Facebook: facebook.com/anat.dart
Instagram: @anat.dart
Melissa Emerson
Life’s tender moments
Melissa Emerson isn’t afraid of tricky surfaces on which to stitch. The more fragile or precarious, the better. One of her most delicate works was stitched on a paper napkin featuring Melissa and her youngest son, legs entwined. When her son accidentally tore the work, she simply repaired it, recognising that mending and carrying on is what life is about. She also thinks the tears only added to the work’s meaning.
‘Memories create who we are, and they shape our future. I am acutely aware that time is precious and fleeting. Sewing helps me capture those memories, cementing the times and places of tending interactions. My muted colour pallet and incomplete details also reflect how memories fade over time despite my strong desire to try and hold on to them.’
Mother, Protector is hand stitched on bubble wrap using sewing machine threads. Several thread layers were first randomly built up to create tones and textures, and then Melissa later reworked areas to achieve more complex details. Some areas of the piece were purposely left incomplete to help direct viewers’ attention toward Melissa’s gaze and her children’s expressions, poses, bedding, and even a stuffed toy dog. And the muted colour palette reflects how memories fade over time.
‘Each piece starts with a photograph, and before I start stitching, I spend quite a lot of time thinking about what I want the piece to say. Many factors influence the direction of my work, so I tend to include or exclude certain elements based on what I want to be the artwork’s focus.’
Melissa often draws her figures on water soluble fabric and then overlays that onto her base foundation. Once stitching is complete, the soluble fabric is washed away. She describes that ‘reveal’ as both nerve wracking and exciting. Melissa also avoids overplanning pieces when creating, as she often changes her mind as a work evolves.
‘I find stitching on delicate surfaces provides an ephemeral base that enhances the feelings of fragility and strength we felt as a family during lockdowns and moving from the UK to Australia.
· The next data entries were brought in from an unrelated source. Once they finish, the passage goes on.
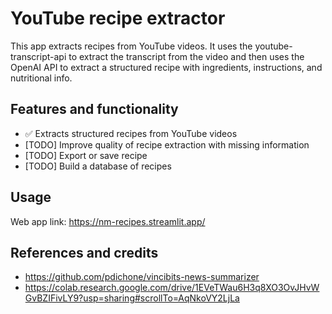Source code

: # YouTube recipe extractor
This app extracts recipes from YouTube videos. It uses the youtube-transcript-api to extract the transcript from the video and then uses the OpenAI API to extract a structured recipe with ingredients, instructions, and nutritional info.

## Features and functionality
- ✅ Extracts structured recipes from YouTube videos
- [TODO] Improve quality of recipe extraction with missing information
- [TODO] Export or save recipe
- [TODO] Build a database of recipes

## Usage
Web app link: https://nm-recipes.streamlit.app/

## References and credits
- https://github.com/pdichone/vincibits-news-summarizer
- https://colab.research.google.com/drive/1EVeTWau6H3q8XO3OvJHvWGvBZIFivLY9?usp=sharing#scrollTo=AqNkoVY2LjLa
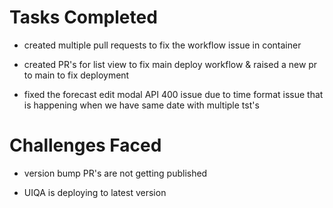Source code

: 
# Tasks Completed

- created multiple pull requests to fix the workflow issue in container

- created PR's for list view to fix main deploy workflow & raised a new pr to main to fix deployment 

- fixed the forecast edit modal API 400 issue due to time format issue that is happening when we have same date with multiple tst's

# Challenges Faced

- version bump PR's are not getting published

- UIQA is deploying to latest version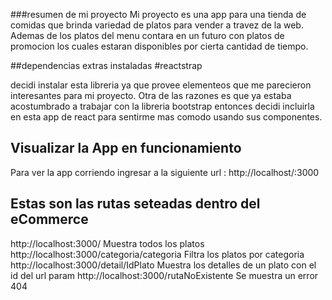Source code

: ###resumen de mi proyecto
Mi proyecto es una app para una tienda de comidas que brinda variedad de platos para vender a travez de la web.
Ademas de los platos del menu contara en un futuro con platos de promocion los cuales estaran disponibles por cierta cantidad de tiempo.

##dependencias extras instaladas
#reactstrap

decidi instalar esta libreria ya que provee elementeos que me parecieron interesantes para mi proyecto.
Otra de las razones es que ya estaba acostumbrado a trabajar con la libreria bootstrap entonces decidi 
incluirla en esta app de react para sentirme mas comodo usando sus componentes.

## Visualizar la App en funcionamiento
Para ver la app corriendo ingresar a la siguiente url : http://localhost/:3000

## Estas son las rutas seteadas dentro del eCommerce

http://localhost:3000/  Muestra todos los platos
http://localhost:3000/categoria/categoria  Filtra los platos por categoria
http://localhost:3000/detail/IdPlato  Muestra los detalles de un plato con el id del url param
http://localhost:3000/rutaNoExistente  Se muestra un error 404
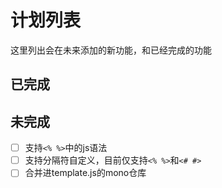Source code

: # 计划列表
这里列出会在未来添加的新功能，和已经完成的功能

## 已完成

## 未完成
- [ ] 支持`<% %>`中的js语法
- [ ] 支持分隔符自定义，目前仅支持`<% %>`和`<# #>`
- [ ] 合并进template.js的mono仓库

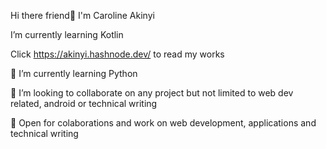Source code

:  Hi there friend👋 I'm Caroline Akinyi
 
 I’m currently learning Kotlin
 
 Click https://akinyi.hashnode.dev/ to read my works
 
🌱 I’m currently learning Python

👯 I’m looking to collaborate on any project but not limited to web dev related, android or technical writing

💬 Open for colaborations and work on web development, applications and technical writing


<!--
**CodingCaro/CodingCaro** is a ✨ _special_ ✨ repository because its `README.md` (this file) appears on your GitHub profile.

Here are some ideas to get you started:

- 🔭 I’m currently working on GraphQL

- Click https://akinyi.hashnode.dev/ to read my works.


- 🌱 I’m currently learning Java and Python


- 👯 I’m looking to collaborate on any project but not limited to web dev related, android or technical writing


- 🤔 I’m looking for help with Julia and R


- 💬 Ask me about web development, applications and writing


- 📫 How to reach me: carolinakinyii@gmail.com


- 😄 Pronouns: she/her


- ⚡ Fun fact: I laugh a lot. it's crazy 😆

Skills: 🟨 HTML 🟧 CSS 🟥 JavaScript 🟪 Bootstrap 🟦 Node.js


-->
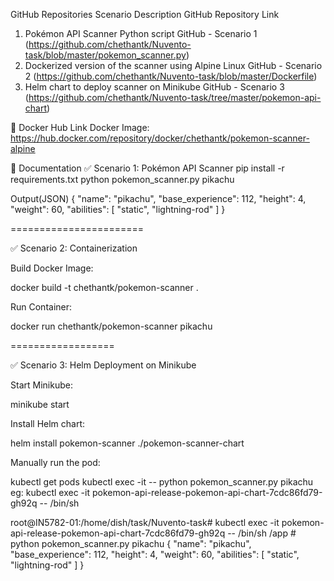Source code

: GitHub Repositories
Scenario
Description
GitHub Repository Link

1. Pokémon API Scanner Python script
GitHub - Scenario 1 (https://github.com/chethantk/Nuvento-task/blob/master/pokemon_scanner.py)
2. Dockerized version of the scanner using Alpine Linux
GitHub - Scenario 2 (https://github.com/chethantk/Nuvento-task/blob/master/Dockerfile)
3. Helm chart to deploy scanner on Minikube
GitHub - Scenario 3 (https://github.com/chethantk/Nuvento-task/tree/master/pokemon-api-chart)


🐳 Docker Hub Link
Docker Image:
https://hub.docker.com/repository/docker/chethantk/pokemon-scanner-alpine


📄 Documentation
✅ Scenario 1: Pokémon API Scanner
pip install -r requirements.txt
python pokemon_scanner.py pikachu

 Output(JSON)
{
  "name": "pikachu",
  "base_experience": 112,
  "height": 4,
  "weight": 60,
  "abilities": [
    "static",
    "lightning-rod"
  ]
}

=======================

✅ Scenario 2: Containerization

Build Docker Image:

docker build -t chethantk/pokemon-scanner .

Run Container:

docker run chethantk/pokemon-scanner pikachu

==================

✅ Scenario 3: Helm Deployment on Minikube

Start Minikube:

minikube start

Install Helm chart:

helm install pokemon-scanner ./pokemon-scanner-chart

Manually run the pod:

kubectl get pods
kubectl exec -it <pod-name> -- python pokemon_scanner.py pikachu
eg: kubectl exec -it pokemon-api-release-pokemon-api-chart-7cdc86fd79-gh92q -- /bin/sh

root@IN5782-01:/home/dish/task/Nuvento-task# kubectl exec -it pokemon-api-release-pokemon-api-chart-7cdc86fd79-gh92q -- /bin/sh
/app # python pokemon_scanner.py pikachu
{
    "name": "pikachu",
    "base_experience": 112,
    "height": 4,
    "weight": 60,
    "abilities": [
        "static",
        "lightning-rod"
    ]
}

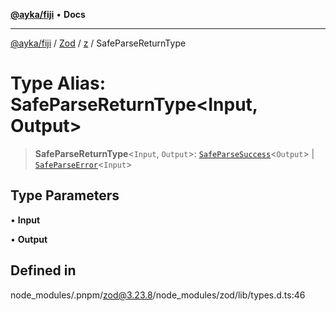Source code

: [**@ayka/fiji**](../../../../../README.md) • **Docs**

***

[@ayka/fiji](../../../../../globals.md) / [Zod](../../../README.md) / [z](../README.md) / SafeParseReturnType

# Type Alias: SafeParseReturnType\<Input, Output\>

> **SafeParseReturnType**\<`Input`, `Output`\>: [`SafeParseSuccess`](SafeParseSuccess.md)\<`Output`\> \| [`SafeParseError`](SafeParseError.md)\<`Input`\>

## Type Parameters

• **Input**

• **Output**

## Defined in

node\_modules/.pnpm/zod@3.23.8/node\_modules/zod/lib/types.d.ts:46
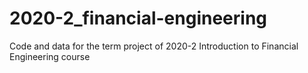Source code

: # 2020-2_financial-engineering

Code and data for the term project of 2020-2 Introduction to Financial Engineering course
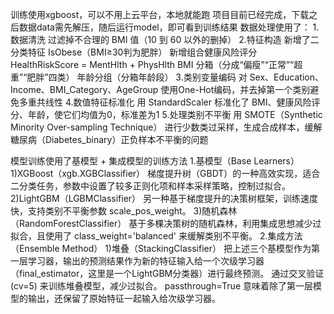 训练使用xgboost，可以不用上云平台，本地就能跑
项目目前已经完成，下载之后数据data需先解压，随后运行model，即可看到训练结果
数据处理使用了：
1.数据清洗
过滤掉不合理的 BMI 值（10 到 60 以外的删掉）
2.特征构造
新增了二分类特征 IsObese（BMI≥30判为肥胖）
新增组合健康风险评分 HealthRiskScore = MentHlth + PhysHlth
BMI 分箱（分成“偏瘦”“正常”“超重”“肥胖”四类）
年龄分组（分箱年龄段）
3.类别变量编码
对 Sex、Education、Income、BMI_Category、AgeGroup 使用One-Hot编码，并去掉第一个类别避免多重共线性
4.数值特征标准化
用 StandardScaler 标准化了 BMI、健康风险评分、年龄，使它们均值为0，标准差为1
5.处理类别不平衡
用 SMOTE（Synthetic Minority Over-sampling Technique） 进行少数类过采样，生成合成样本，缓解糖尿病（Diabetes_binary）正负样本不平衡的问题


模型训练使用了基模型 + 集成模型的训练方法
1.基模型（Base Learners）
1)XGBoost（xgb.XGBClassifier）
梯度提升树（GBDT）的一种高效实现，适合二分类任务，参数中设置了较多正则化项和样本采样策略，控制过拟合。
2)LightGBM（LGBMClassifier）
另一种基于梯度提升的决策树框架，训练速度快，支持类别不平衡参数 scale_pos_weight。
3)随机森林（RandomForestClassifier）
基于多棵决策树的随机森林，利用集成思想减少过拟合，且使用了 class_weight='balanced' 来缓解类别不平衡。
2.集成方法（Ensemble Method）
1)堆叠（StackingClassifier）
把上述三个基模型作为第一层学习器，输出的预测结果作为新的特征输入给一个次级学习器（final_estimator，这里是一个LightGBM分类器）进行最终预测。
通过交叉验证 (cv=5) 来训练堆叠模型，减少过拟合。
passthrough=True 意味着除了第一层模型的输出，还保留了原始特征一起输入给次级学习器。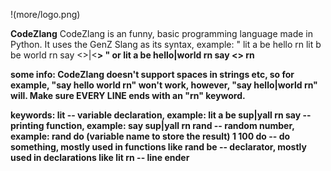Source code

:!(more/logo.png)

**CodeZlang**
CodeZlang is an funny, basic programming language made in Python. It uses the GenZ Slang as its syntax, example:
"
lit a be hello rn
lit b be world rn
say <<a>>|<<b>>
"
or
lit a be hello|world rn
say <<a>> rn

some info:
CodeZlang doesn't support spaces in strings etc, so for example, "say hello world rn" won't work, however, "say hello|world rn" will.
Make sure EVERY LINE ends with an "rn" keyword.

keywords:
lit -- variable declaration, example: lit a be sup|yall rn
say -- printing function, example: say sup|yall rn
rand -- random number, example: rand do (variable name to store the result) 1 100
do -- do something, mostly used in functions like rand
be -- declarator, mostly used in declarations like lit
rn -- line ender
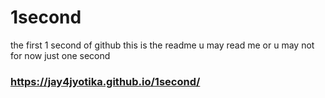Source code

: # 1second
the first 1 second of github
this is the readme
u may read me 
or u may not
for now just one second
### https://jay4jyotika.github.io/1second/
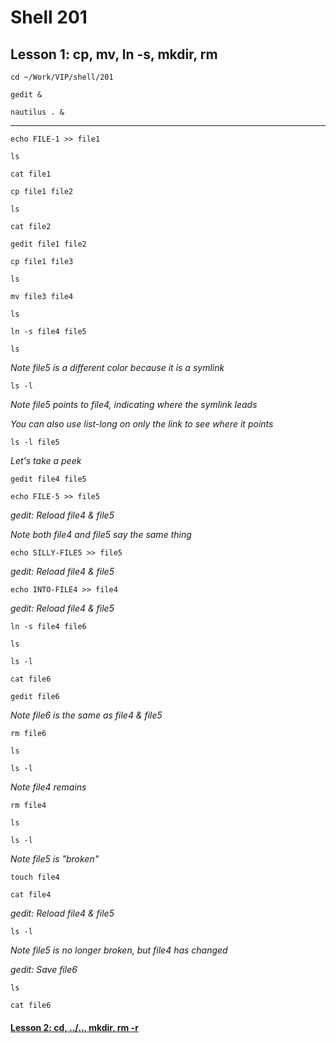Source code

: # Shell 201
## Lesson 1: cp, mv, ln -s, mkdir, rm

`cd ~/Work/VIP/shell/201`

`gedit &`

`nautilus . &`
___

`echo FILE-1 >> file1`

`ls`

`cat file1`

`cp file1 file2`

`ls`

`cat file2`

`gedit file1 file2`

`cp file1 file3`

`ls`

`mv file3 file4`

`ls`

`ln -s file4 file5`

`ls`

*Note file5 is a different color because it is a symlink*

`ls -l`

*Note file5 points to file4, indicating where the symlink leads*

*You can also use list-long on only the link to see where it points*

`ls -l file5`

*Let's take a peek*

`gedit file4 file5`

`echo FILE-5 >> file5`

*gedit: Reload file4 & file5*

*Note both file4 and file5 say the same thing*

`echo SILLY-FILE5 >> file5`

*gedit: Reload file4 & file5*

`echo INTO-FILE4 >> file4`

*gedit: Reload file4 & file5*

`ln -s file4 file6`

`ls`

`ls -l`

`cat file6`

`gedit file6`

*Note file6 is the same as file4 & file5*

`rm file6`

`ls`

`ls -l`

*Note file4 remains*

`rm file4`

`ls`

`ls -l`

*Note file5 is "broken"*

`touch file4`

`cat file4`

*gedit: Reload file4 & file5*

`ls -l`

*Note file5 is no longer broken, but file4 has changed*

*gedit: Save file6*

`ls`

`cat file6`

#### [Lesson 2: cd, ../.., mkdir, rm -r](https://github.com/inkVerb/vip/blob/master/201-shell/Lesson-02.md)

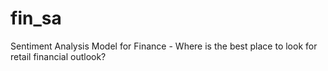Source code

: # fin_sa
Sentiment Analysis Model for Finance - Where is the best place to look for retail financial outlook?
And I chose bubble wrap for this piece as it’s designed to protect things that are fragile, to stop them from breaking. I very much see this as part of my role as mother.’
Melissa Emerson is originally from the UK and now temporarily resides in Canberra, Australia. She previously worked in art education and has been developing her own art practice since 2017. Her work has been exhibited in the UK and Australia, including England’s touring Covid Chronicle textile exhibition (2022).